Task goal: In the records below, find the line holding "## Using Github" and the line holding "-Continue developing API". Set down both, with every line between them, exactly.

Start of Block

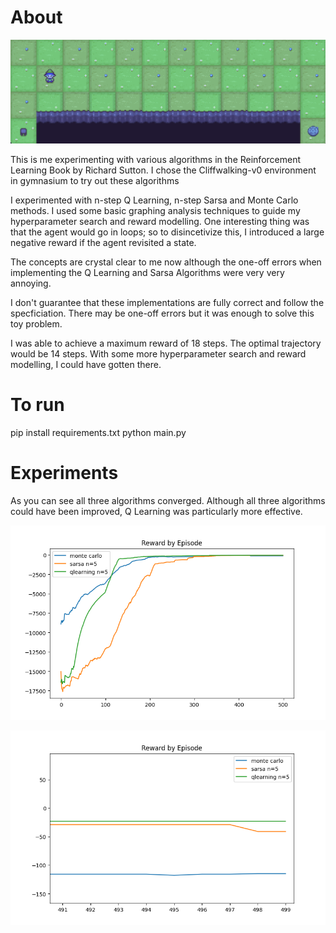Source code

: # About

![CliffWalking](https://github.com/RishiMalhotra920/rl-projects/blob/master/images/Cliffwalking.png)


This is me experimenting with various algorithms in the Reinforcement Learning Book by Richard Sutton.
I chose the Cliffwalking-v0 environment in gymnasium to try out these algorithms

I experimented with n-step Q Learning, n-step Sarsa and Monte Carlo methods. I used some basic graphing analysis
techniques to guide my hyperparameter search and reward modelling. One interesting thing was that the agent would go in loops; so to disincetivize this, I introduced a large negative reward if the agent revisited a state.

The concepts are crystal clear to me now although the one-off errors when implementing the
Q Learning and Sarsa Algorithms were very very annoying.

I don't guarantee that these implementations are fully correct and follow the specficiation. There may be one-off errors but it was enough to solve this toy problem.

I was able to achieve a maximum reward of 18 steps. The optimal trajectory would be 14 steps. With some more hyperparameter
search and reward modelling, I could have gotten there.

# To run

pip install requirements.txt
python main.py

# Experiments

As you can see all three algorithms converged. Although all three algorithms could have been improved, Q Learning was particularly more effective.

![Experiments](https://github.com/RishiMalhotra920/rl-projects/blob/master/images/Experiments.png)


![ExperimentsUpClose](https://github.com/RishiMalhotra920/rl-projects/blob/master/images/ExperimentsUpClose.png)
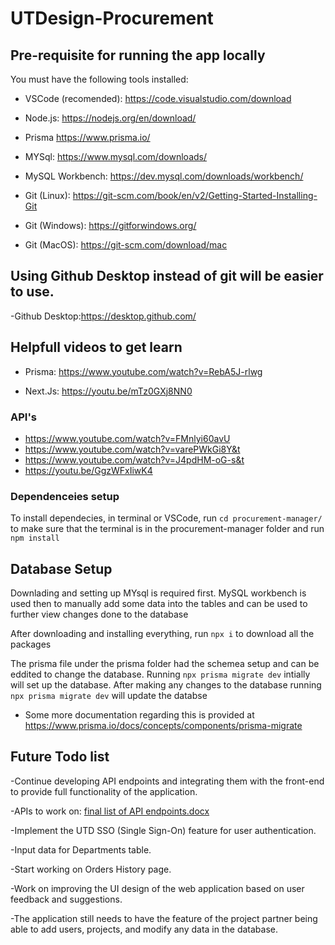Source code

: # UTDesign-Procurement
## Pre-requisite for running the app locally
You must have the following tools installed:
- VSCode (recomended): https://code.visualstudio.com/download
- Node.js: https://nodejs.org/en/download/
- Prisma https://www.prisma.io/
- MYSql: https://www.mysql.com/downloads/

- MySQL Workbench: https://dev.mysql.com/downloads/workbench/
- Git (Linux): https://git-scm.com/book/en/v2/Getting-Started-Installing-Git
- Git (Windows): https://gitforwindows.org/
- Git (MacOS): https://git-scm.com/download/mac


## Using Github Desktop instead of git will be easier to use. 
-Github Desktop:https://desktop.github.com/ 

## Helpfull videos to get learn
- Prisma: https://www.youtube.com/watch?v=RebA5J-rlwg

- Next.Js:  https://youtu.be/mTz0GXj8NN0

### API's
  
- https://www.youtube.com/watch?v=FMnlyi60avU
- https://www.youtube.com/watch?v=varePWkGi8Y&t
-  https://www.youtube.com/watch?v=J4pdHM-oG-s&t
-  https://youtu.be/GgzWFxIiwK4

### Dependenceies setup

To install dependecies, in terminal or VSCode, run  `cd procurement-manager/` to make sure that the terminal is in the procurement-manager folder and run `npm install`
 
   
## Database Setup
Downlading and setting up MYsql is required first. MySQL workbench is used then to manually add some data into the tables and can be used to further view changes done to the database

After downloading and installing everything, run `npx i` to download all the packages

The prisma file under the prisma folder had the schemea setup and can be eddited to change the database. Running `npx prisma migrate dev`  intially will set up the database. 
After making any changes to the database running `npx prisma migrate dev` will update the databse
- Some more documentation regarding this is provided at https://www.prisma.io/docs/concepts/components/prisma-migrate

## Future Todo list
-Continue developing API endpoints and integrating them with the front-end to provide full functionality of the application.

-APIs to work on: [final list of API endpoints.docx](https://github.com/UTDallasEPICS/UTDesign-Procurement/files/11426026/final.list.of.API.endpoints.docx)

-Implement the UTD SSO (Single Sign-On) feature for user authentication.

-Input data for Departments table.

-Start working on Orders History page.

-Work on improving the UI design of the web application based on user feedback and suggestions.

-The application still needs to have the feature of the project partner being able to add users, projects, and modify any data in the database.
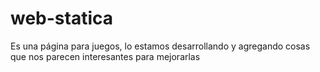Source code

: # web-statica
Es una página para juegos, lo estamos desarrollando y agregando cosas que nos parecen interesantes para mejorarlas
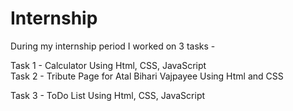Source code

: # Internship 
During my internship period I worked on 3 tasks -                                                                                                                                 

Task 1 - Calculator Using Html, CSS, JavaScript                                                                                                                                   
Task 2 - Tribute Page for Atal Bihari Vajpayee Using Html and CSS

Task 3 - ToDo List Using Html, CSS, JavaScript
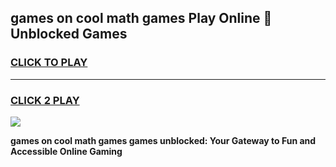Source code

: 
## games on cool math games Play Online 👋 Unblocked Games
<h3>
<a href="https://news.freeplayer.one?title=games_on_cool_math_games&ref=17CMG">CLICK TO PLAY</a></h3>
<hr>

<h3>
<a href="https://news.freeplayer.one?title=games_on_cool_math_games&ref=17CMG">CLICK 2 PLAY</a>
  
</h3>

<a href="https://news.freeplayer.one?title=games_on_cool_math_games&ref=17CMG/"><img src="https://clearcache.store/games.png"></a>


**games on cool math games games unblocked: Your Gateway to Fun and Accessible Online Gaming**

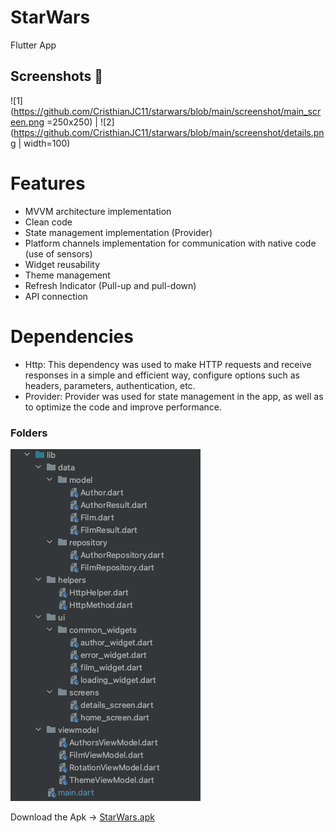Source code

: 

# StarWars
Flutter App

## Screenshots 📸

 ![1](https://github.com/CristhianJC11/starwars/blob/main/screenshot/main_screen.png =250x250)   | ![2](https://github.com/CristhianJC11/starwars/blob/main/screenshot/details.png | width=100)   

# Features

* MVVM architecture implementation
* Clean code
* State management implementation (Provider)
* Platform channels implementation for communication with native code (use of sensors)
* Widget reusability
* Theme management
* Refresh Indicator (Pull-up and pull-down)
* API connection

# Dependencies

* Http: This dependency was used to make HTTP requests and receive responses in a simple and efficient way, configure options such as headers, parameters, authentication, etc.
* Provider: Provider was used for state management in the app, as well as to optimize the code and improve performance.

### Folders

![1](https://github.com/CristhianJC11/starwars/blob/main/screenshot/mvvm.png)

Download the Apk -> [StarWars.apk](https://github.com/CristhianJC11/starwars/blob/main/apk/starwars.apk)
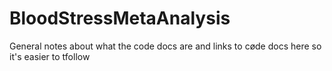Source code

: # BloodStressMetaAnalysis

General notes about what the code docs are and links to cøde docs here so it's easier to tfollow
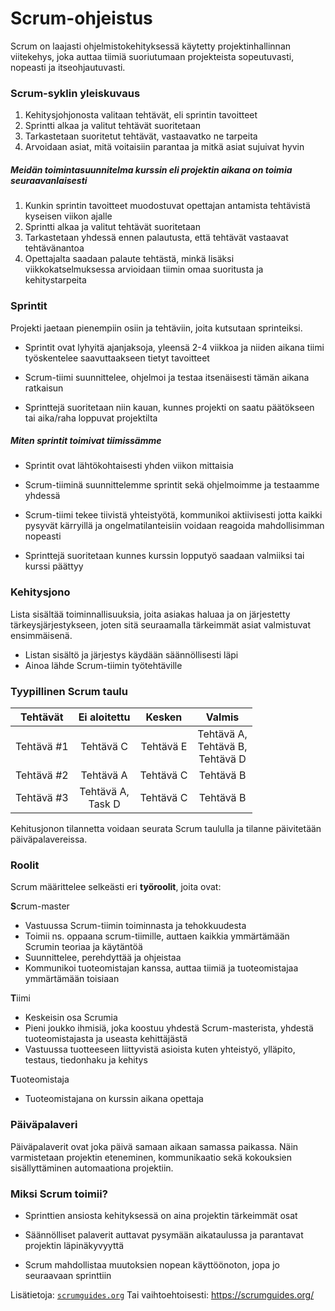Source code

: # Scrum-ohjeistus

Scrum on laajasti ohjelmistokehityksessä käytetty projektinhallinnan viitekehys, joka auttaa tiimiä suoriutumaan projekteista sopeutuvasti, nopeasti ja itseohjautuvasti.

### Scrum-syklin yleiskuvaus

1. Kehitysjohjonosta valitaan tehtävät, eli sprintin tavoitteet
2. Sprintti alkaa ja valitut tehtävät suoritetaan
3. Tarkastetaan suoritetut tehtävät, vastaavatko ne tarpeita
4. Arvoidaan asiat, mitä voitaisiin parantaa ja mitkä asiat sujuivat hyvin
   <br>

##### Meidän toimintasuunnitelma kurssin eli projektin aikana on toimia seuraavanlaisesti

1. Kunkin sprintin tavoitteet muodostuvat opettajan antamista tehtävistä kyseisen viikon ajalle
2. Sprintti alkaa ja valitut tehtävät suoritetaan
3. Tarkastetaan yhdessä ennen palautusta, että tehtävät vastaavat tehtävänantoa
4. Opettajalta saadaan palaute tehtästä, minkä lisäksi viikkokatselmuksessa arvioidaan tiimin omaa suoritusta ja kehitystarpeita

### Sprintit

Projekti jaetaan pienempiin osiin ja tehtäviin, joita kutsutaan sprinteiksi.

- Sprintit ovat lyhyitä ajanjaksoja, yleensä 2-4 viikkoa ja niiden aikana tiimi työskentelee saavuttaakseen tietyt tavoitteet

- Scrum-tiimi suunnittelee, ohjelmoi ja testaa itsenäisesti tämän aikana ratkaisun

- Sprinttejä suoritetaan niin kauan, kunnes projekti on saatu päätökseen tai aika/raha loppuvat projektilta


##### Miten sprintit toimivat tiimissämme

- Sprintit ovat lähtökohtaisesti yhden viikon mittaisia

- Scrum-tiiminä suunnittelemme sprintit sekä ohjelmoimme ja testaamme yhdessä

- Scrum-tiimi tekee tiivistä yhteistyötä, kommunikoi aktiivisesti jotta kaikki pysyvät kärryillä ja ongelmatilanteisiin voidaan reagoida mahdollisimman nopeasti

- Sprinttejä suoritetaan kunnes kurssin lopputyö saadaan valmiiksi tai kurssi päättyy

### Kehitysjono

Lista sisältää toiminnallisuuksia, joita asiakas haluaa ja on järjestetty tärkeysjärjestykseen, joten sitä seuraamalla tärkeimmät asiat valmistuvat ensimmäisenä.

- Listan sisältö ja järjestys käydään säännöllisesti läpi
- Ainoa lähde Scrum-tiimin työtehtäville

### Tyypillinen Scrum taulu

|  Tehtävät  |     Ei aloitettu     |  Kesken   |                 Valmis                 |
| :--------: | :------------------: | :-------: | :------------------------------------: |
| Tehtävä #1 |      Tehtävä C       | Tehtävä E | Tehtävä A, <br>Tehtävä B,<br>Tehtävä D |
| Tehtävä #2 |      Tehtävä A       | Tehtävä C |               Tehtävä B                |
| Tehtävä #3 | Tehtävä A,<br>Task D | Tehtävä C |               Tehtävä B                |

Kehitusjonon tilannetta voidaan seurata Scrum taululla ja tilanne päivitetään päiväpalavereissa.

### Roolit

Scrum määrittelee selkeästi eri **työroolit**, joita ovat:

**S**crum-master

- Vastuussa Scrum-tiimin toiminnasta ja tehokkuudesta
- Toimii ns. oppaana scrum-tiimille, auttaen kaikkia ymmärtämään Scrumin teoriaa ja käytäntöä
- Suunnittelee, perehdyttää ja ohjeistaa
- Kommunikoi tuoteomistajan kanssa, auttaa tiimiä ja tuoteomistajaa ymmärtämään toisiaan

**T**iimi

- Keskeisin osa Scrumia
- Pieni joukko ihmisiä, joka koostuu yhdestä Scrum-masterista, yhdestä tuoteomistajasta ja useasta kehittäjästä
- Vastuussa tuotteeseen liittyvistä asioista kuten yhteistyö, ylläpito, testaus, tiedonhaku ja kehitys

**T**uoteomistaja

- Tuoteomistajana on kurssin aikana opettaja

### Päiväpalaveri

Päiväpalaverit ovat joka päivä samaan aikaan samassa paikassa. Näin varmistetaan projektin eteneminen, kommunikaatio sekä kokouksien sisällyttäminen automaationa projektiin.

### Miksi Scrum toimii?

- Sprinttien ansiosta kehityksessä on aina projektin tärkeimmät osat

- Säännölliset palaverit auttavat pysymään aikataulussa ja parantavat projektin läpinäkyvyyttä

- Scrum mahdollistaa muutoksien nopean käyttöönoton, jopa jo seuraavaan sprinttiin

Lisätietoja: [`scrumguides.org`](https://scrumguides.org/)
Tai vaihtoehtoisesti: https://scrumguides.org/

End of Block

Output for this task:
## Using Github Desktop instead of git will be easier to use. 
-Github Desktop:https://desktop.github.com/ 

## Helpfull videos to get learn
- Prisma: https://www.youtube.com/watch?v=RebA5J-rlwg

- Next.Js:  https://youtu.be/mTz0GXj8NN0

### API's
  
- https://www.youtube.com/watch?v=FMnlyi60avU
- https://www.youtube.com/watch?v=varePWkGi8Y&t
-  https://www.youtube.com/watch?v=J4pdHM-oG-s&t
-  https://youtu.be/GgzWFxIiwK4

### Dependenceies setup

To install dependecies, in terminal or VSCode, run  `cd procurement-manager/` to make sure that the terminal is in the procurement-manager folder and run `npm install`
 
   
## Database Setup
Downlading and setting up MYsql is required first. MySQL workbench is used then to manually add some data into the tables and can be used to further view changes done to the database

After downloading and installing everything, run `npx i` to download all the packages

The prisma file under the prisma folder had the schemea setup and can be eddited to change the database. Running `npx prisma migrate dev`  intially will set up the database. 
After making any changes to the database running `npx prisma migrate dev` will update the databse
- Some more documentation regarding this is provided at https://www.prisma.io/docs/concepts/components/prisma-migrate

## Future Todo list
-Continue developing API endpoints and integrating them with the front-end to provide full functionality of the application.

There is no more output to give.